M. de R…, frappé de sa beauté, la regardait attentivement comme une héroïne à peindre. Il la faisait poser comme un modèle qui pourrait servir dans un de ses ouvrages ; il esquissait d’après elle, dans son esprit, un croquis à la hâte : — ce que fait un peintre de paysage pour retenir un site qui l’a séduit.

La duchesse était gracieuse et coquette ; l’homme de génie était dans son élément, car l’élément du poète est l’encens brûlé par des femmes, — et M. de R… permettait aux femmes d’admirer son génie tout de suite. — Ces succès-là, il les admettait de son vivant.

Tandis que sa vanité se dilatait à ce feu si doux, Lionel et M. Ferdinand Dulac, qui jouaient au billard, rentrèrent dans le salon.

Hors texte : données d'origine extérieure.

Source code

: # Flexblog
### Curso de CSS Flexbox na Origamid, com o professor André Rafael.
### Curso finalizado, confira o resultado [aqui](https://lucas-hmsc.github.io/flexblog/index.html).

À l’aspect de M. Dulac, la figure de M. de R… se décomposa :

« Lui aussi !


pensa-t-il. Cette femme a donc des prétentions littéraires, qu’elle court ainsi après les auteurs ? est-ce qu’elle fait notre collection ? »

Il se leva cependant, et, s’approchant de Ferdinand :

— Bonjour, mon cher, dit-il ; je vous croyais en Normandie, chez votre tante, la bonne madame Gabilloche ; c’est pour moi une agréable surprise de vous trouver ici.

C’était bien méchant d’apprendre aux nobles personnages parés de si grands noms, qui l’écoutaient, que M. Dulac possédait en Normandie une tante qu’on appelait madame Gabilloche !

Et pendant tout le temps du dîner, ce fut ainsi une petite guerre froide entre les deux génies.

Si l’un racontait une histoire, l’autre l’interrompait aussitôt et s’amusait à le déconcerter.

— Que c’est charmant, Faustine ! disait la duchesse à M. de R…

— Oui, ajoutait Ferdinand Dulac, c’est un petit chef-d’œuvre ; vous avez tiré parti de ce sujet d’une manière étonnante ; vous l’avez pris dans les Mémoires de P… ; mais là c’est lourdement conté ; vous l’avez arrangé à ravir !…

— Ah ! le sujet de cette nouvelle est tiré des Mémoires de P… ? disait la duchesse ; je ne savais pas… C’est charmant…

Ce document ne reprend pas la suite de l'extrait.